EXERCISE GOAL ▸ Return each line of the records below that contains the word "dive".

DATA IN THIS EXERCISE ▸
[Start of Attachment]
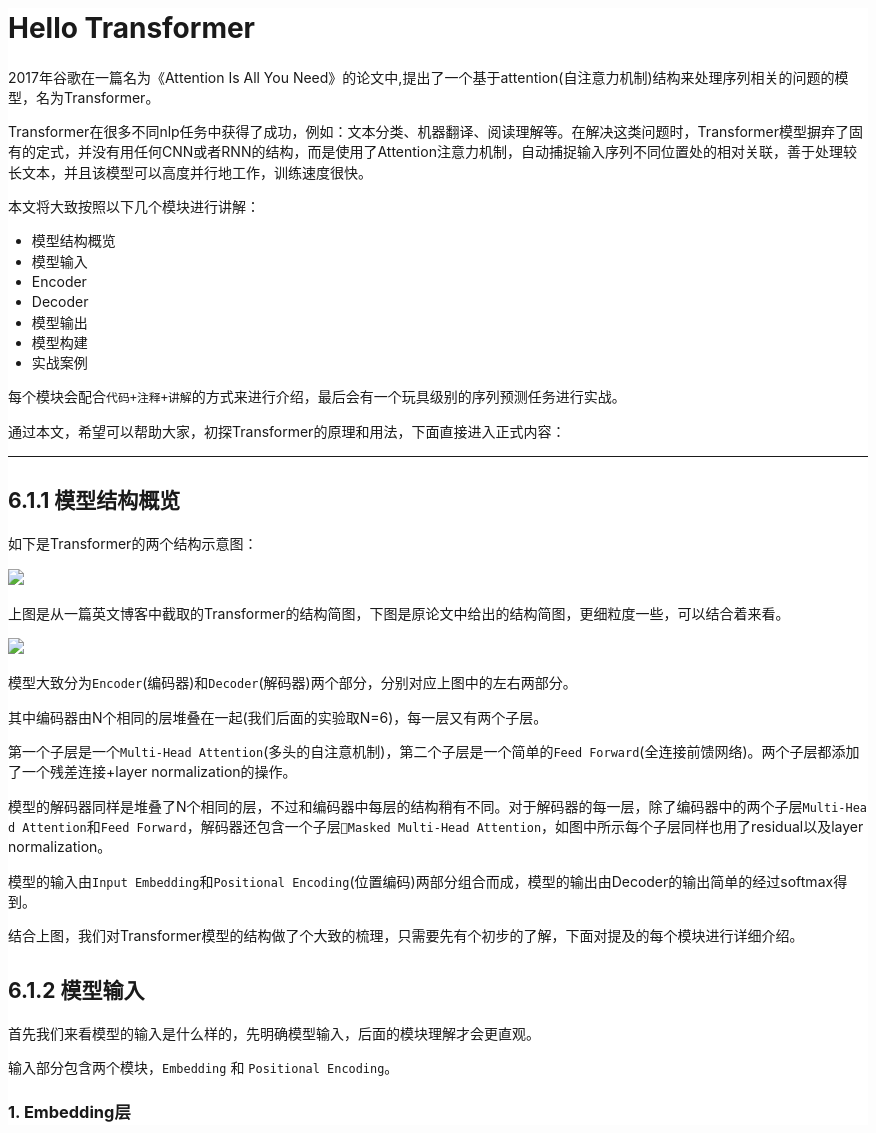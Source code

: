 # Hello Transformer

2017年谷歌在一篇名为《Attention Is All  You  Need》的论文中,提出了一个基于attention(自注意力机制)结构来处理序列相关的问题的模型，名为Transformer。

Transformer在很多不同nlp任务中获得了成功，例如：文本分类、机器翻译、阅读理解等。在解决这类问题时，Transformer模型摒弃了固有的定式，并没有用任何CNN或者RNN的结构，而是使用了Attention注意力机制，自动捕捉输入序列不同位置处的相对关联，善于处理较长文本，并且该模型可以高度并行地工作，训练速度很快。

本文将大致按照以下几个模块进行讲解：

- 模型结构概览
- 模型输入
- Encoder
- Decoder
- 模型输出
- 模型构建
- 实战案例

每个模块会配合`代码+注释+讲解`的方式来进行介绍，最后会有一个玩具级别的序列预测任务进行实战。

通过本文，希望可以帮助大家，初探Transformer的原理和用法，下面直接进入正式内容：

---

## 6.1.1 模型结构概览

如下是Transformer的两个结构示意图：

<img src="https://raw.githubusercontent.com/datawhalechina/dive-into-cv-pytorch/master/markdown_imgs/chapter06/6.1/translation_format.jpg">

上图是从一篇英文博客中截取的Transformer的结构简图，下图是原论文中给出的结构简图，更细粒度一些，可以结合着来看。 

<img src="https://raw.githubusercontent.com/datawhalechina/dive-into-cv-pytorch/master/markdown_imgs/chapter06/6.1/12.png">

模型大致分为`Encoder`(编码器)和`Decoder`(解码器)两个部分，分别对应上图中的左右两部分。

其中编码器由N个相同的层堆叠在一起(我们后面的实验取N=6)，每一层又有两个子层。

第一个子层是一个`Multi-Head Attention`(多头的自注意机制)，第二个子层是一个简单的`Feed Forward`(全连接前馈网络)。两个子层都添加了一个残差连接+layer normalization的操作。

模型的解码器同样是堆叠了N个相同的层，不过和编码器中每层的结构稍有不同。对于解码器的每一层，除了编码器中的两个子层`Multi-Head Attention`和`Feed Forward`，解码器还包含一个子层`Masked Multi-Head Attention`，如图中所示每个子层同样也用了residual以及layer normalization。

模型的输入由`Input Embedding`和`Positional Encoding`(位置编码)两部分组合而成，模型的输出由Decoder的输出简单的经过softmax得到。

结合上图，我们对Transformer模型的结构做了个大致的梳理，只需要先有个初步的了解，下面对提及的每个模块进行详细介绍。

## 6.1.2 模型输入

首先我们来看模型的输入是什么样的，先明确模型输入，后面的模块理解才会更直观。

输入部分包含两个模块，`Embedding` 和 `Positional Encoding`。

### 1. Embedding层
[End of Attachment]
RESPONSE TO THIS EXERCISE ▸
<img src="https://raw.githubusercontent.com/datawhalechina/dive-into-cv-pytorch/master/markdown_imgs/chapter06/6.1/translation_format.jpg">
<img src="https://raw.githubusercontent.com/datawhalechina/dive-into-cv-pytorch/master/markdown_imgs/chapter06/6.1/12.png">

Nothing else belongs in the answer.